Dino Buzzati

Un amor

Titulo original: Un amore

© de la traduccion: 2004 Carlos Manzano

I

Una manana de febrero de 1960, en Milan, el arquitecto Antonio Dorigo, de 49 anos, telefoneo a la senora Ermelina.

«Soy Tonino, buenos dias, sen…»

«?Es usted? ?Cuanto tiempo sin verlo! ?Como esta?»

«Bastante bien, gracias. Es que en este ultimo tiempo he tenido muchisimo trabajo y tal… Digame, ?podria ir esta tarde a su casa?»

«?Esta tarde? Dejeme pensar… ?a que hora?»

«No se. A las tres o tres y media».

«A las tres y media, de acuerdo».

«Ah, mire, senora…»

«Diga, diga».

«La ultima vez, ?recuerda?… La verdad es que aquel genero, si he de serle sincero, no me acababa de gustar, preferiria…»

«Comprendo. Por desgracia, yo misma a veces…»

«Algo mas moderno, ?me explico?»

«Si, si. Pues mire, ha hecho bien en telefonearme hoy, hay una oportunidad… ya vera como quedara satisfecho».

«Preferiria tejido negro».

«Negro, negro, ya lo se, como el carbon».

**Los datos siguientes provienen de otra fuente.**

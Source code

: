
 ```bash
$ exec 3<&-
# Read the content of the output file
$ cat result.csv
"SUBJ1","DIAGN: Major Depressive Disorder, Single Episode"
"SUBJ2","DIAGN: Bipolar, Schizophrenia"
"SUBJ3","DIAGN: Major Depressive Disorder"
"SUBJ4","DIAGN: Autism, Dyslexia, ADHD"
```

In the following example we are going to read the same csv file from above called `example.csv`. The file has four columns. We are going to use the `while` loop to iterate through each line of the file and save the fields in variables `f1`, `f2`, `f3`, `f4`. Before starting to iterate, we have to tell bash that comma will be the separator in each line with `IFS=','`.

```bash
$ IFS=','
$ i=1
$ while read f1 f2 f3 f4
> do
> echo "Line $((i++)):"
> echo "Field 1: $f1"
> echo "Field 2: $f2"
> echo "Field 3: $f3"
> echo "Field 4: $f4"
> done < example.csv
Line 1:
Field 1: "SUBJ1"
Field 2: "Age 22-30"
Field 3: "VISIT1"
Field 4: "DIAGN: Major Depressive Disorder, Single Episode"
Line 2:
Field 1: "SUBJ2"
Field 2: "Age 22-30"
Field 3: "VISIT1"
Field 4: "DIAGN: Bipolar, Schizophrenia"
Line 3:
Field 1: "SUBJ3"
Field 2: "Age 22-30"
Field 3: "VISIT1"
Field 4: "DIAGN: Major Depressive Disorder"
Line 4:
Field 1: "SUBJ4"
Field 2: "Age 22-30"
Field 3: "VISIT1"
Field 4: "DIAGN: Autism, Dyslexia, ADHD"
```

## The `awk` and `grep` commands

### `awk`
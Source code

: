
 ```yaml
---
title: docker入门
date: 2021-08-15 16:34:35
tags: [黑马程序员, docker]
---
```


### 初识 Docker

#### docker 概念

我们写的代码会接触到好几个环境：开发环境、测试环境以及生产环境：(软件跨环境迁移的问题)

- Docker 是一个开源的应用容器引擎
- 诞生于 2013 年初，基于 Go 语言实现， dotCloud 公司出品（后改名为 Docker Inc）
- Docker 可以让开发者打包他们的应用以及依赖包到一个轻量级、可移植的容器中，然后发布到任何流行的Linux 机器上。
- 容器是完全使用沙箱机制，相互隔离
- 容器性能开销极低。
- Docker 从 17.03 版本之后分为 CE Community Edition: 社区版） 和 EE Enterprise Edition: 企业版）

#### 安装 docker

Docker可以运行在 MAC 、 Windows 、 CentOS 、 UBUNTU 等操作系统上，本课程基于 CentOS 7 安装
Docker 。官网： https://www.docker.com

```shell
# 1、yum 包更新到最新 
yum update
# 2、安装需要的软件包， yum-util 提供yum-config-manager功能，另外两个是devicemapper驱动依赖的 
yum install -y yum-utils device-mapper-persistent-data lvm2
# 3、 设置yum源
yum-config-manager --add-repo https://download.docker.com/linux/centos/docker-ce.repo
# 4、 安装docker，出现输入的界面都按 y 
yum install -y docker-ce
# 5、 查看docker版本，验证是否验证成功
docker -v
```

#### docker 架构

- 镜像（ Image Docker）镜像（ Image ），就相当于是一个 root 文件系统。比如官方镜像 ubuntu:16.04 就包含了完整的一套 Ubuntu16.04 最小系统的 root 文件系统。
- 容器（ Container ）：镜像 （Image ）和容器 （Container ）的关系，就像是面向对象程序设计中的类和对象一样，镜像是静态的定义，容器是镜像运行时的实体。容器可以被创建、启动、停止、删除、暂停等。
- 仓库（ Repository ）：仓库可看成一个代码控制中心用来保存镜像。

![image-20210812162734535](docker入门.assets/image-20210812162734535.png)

«Gracias, hasta luego entonces».

Colgo el auricular. Estaba solo en el estudio. Tambien Gaetano Maronni, el colega que ocupaba la habitacion contigua, habia salido aquella manana.

Era una manana cualquiera de una dia cualquiera. El trabajo avanzaba bien. Desde el ventanal del octavo piso se veia la casa de enfrente, una casa moderna igual a las demas circundantes, igual a aquella en la que se encontraba Dorigo: bastante alegre, no obstante, en Via Moscova, gran complejo urbanistico atravesado por paseos ajardinados en los que podian aparcar los automoviles.

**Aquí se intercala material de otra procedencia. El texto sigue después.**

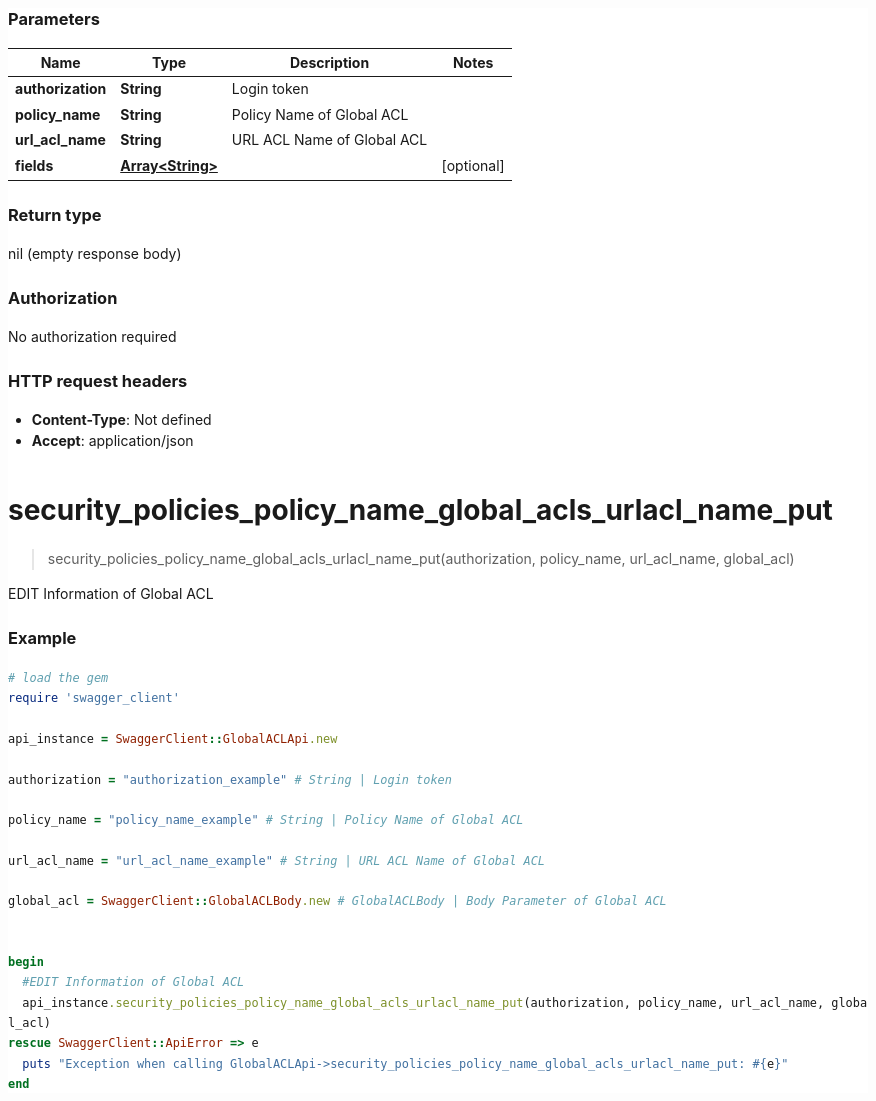 ### Parameters

Name | Type | Description  | Notes
------------- | ------------- | ------------- | -------------
 **authorization** | **String**| Login token | 
 **policy_name** | **String**| Policy Name of Global ACL | 
 **url_acl_name** | **String**| URL ACL Name of Global ACL | 
 **fields** | [**Array&lt;String&gt;**](String.md)|  | [optional] 

### Return type

nil (empty response body)

### Authorization

No authorization required

### HTTP request headers

 - **Content-Type**: Not defined
 - **Accept**: application/json



# **security_policies_policy_name_global_acls_urlacl_name_put**
> security_policies_policy_name_global_acls_urlacl_name_put(authorization, policy_name, url_acl_name, global_acl)

EDIT Information of Global ACL



### Example
```ruby
# load the gem
require 'swagger_client'

api_instance = SwaggerClient::GlobalACLApi.new

authorization = "authorization_example" # String | Login token

policy_name = "policy_name_example" # String | Policy Name of Global ACL

url_acl_name = "url_acl_name_example" # String | URL ACL Name of Global ACL

global_acl = SwaggerClient::GlobalACLBody.new # GlobalACLBody | Body Parameter of Global ACL


begin
  #EDIT Information of Global ACL
  api_instance.security_policies_policy_name_global_acls_urlacl_name_put(authorization, policy_name, url_acl_name, global_acl)
rescue SwaggerClient::ApiError => e
  puts "Exception when calling GlobalACLApi->security_policies_policy_name_global_acls_urlacl_name_put: #{e}"
end
```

Era uno de tantos dias grises de Milan, pero sin lluvia, con ese cielo incomprensible que no se sabia si eran nubes o solo niebla allende la cual tal vez se encontrara el sol o simplemente neblina procedente de las chimeneas, de los respiraderos de las calderas de gasoleo, las chimeneas de las refinerias Coloradi, los ruidosos camiones, las alcantarillas, los montones de detritus inmundos vertidos en las zonas edificables de la periferia, la traquea de millones y millones -?tantos eran?- aglomerados entre cemento, asfalto y rabia en torno a el.

Encendio el tercer cigarrillo, eran las once menos cuarto («Soy Tonino, buenos dias, sen…» «?Es usted? ?Cuanto tiempo…!») en el reloj electrico del complejo, situado en la pared de enfrente. De vez en cuando se oia un debil retazo de musica, al otro lado, en la habitacion contigua, donde la senorita Maria Torri tenia encendida sobre la mesa, en el bolso, en el regazo, la pequena radio japonesa y nunca le daba tregua, ni siquiera durante las discusiones, y Dorigo no habia tenido valor para prohibirselo. En el fondo tambien a el le habria gustado tener una, incluso se habia comprado una de contrabando, de bolsillo, por diez mil liras -en las tiendas del centro las vendian a veinticuatro mil o veinticinco mil liras-, pero al cabo de tan solo dos dias Georgina se la habia birlado: no era que Georgina le entusiasmara, pero se conocian desde hacia mucho tiempo, la habia conocido bajo los soportales del Corso, mientras del bolsillo de su abrigo salia un vals vienes de esos precisamente que el no podia soportar, pero por pereza no la habia apagado y entonces ella habia dicho:

«Dejame ver: ?Que bonita! ?Me la regalas?»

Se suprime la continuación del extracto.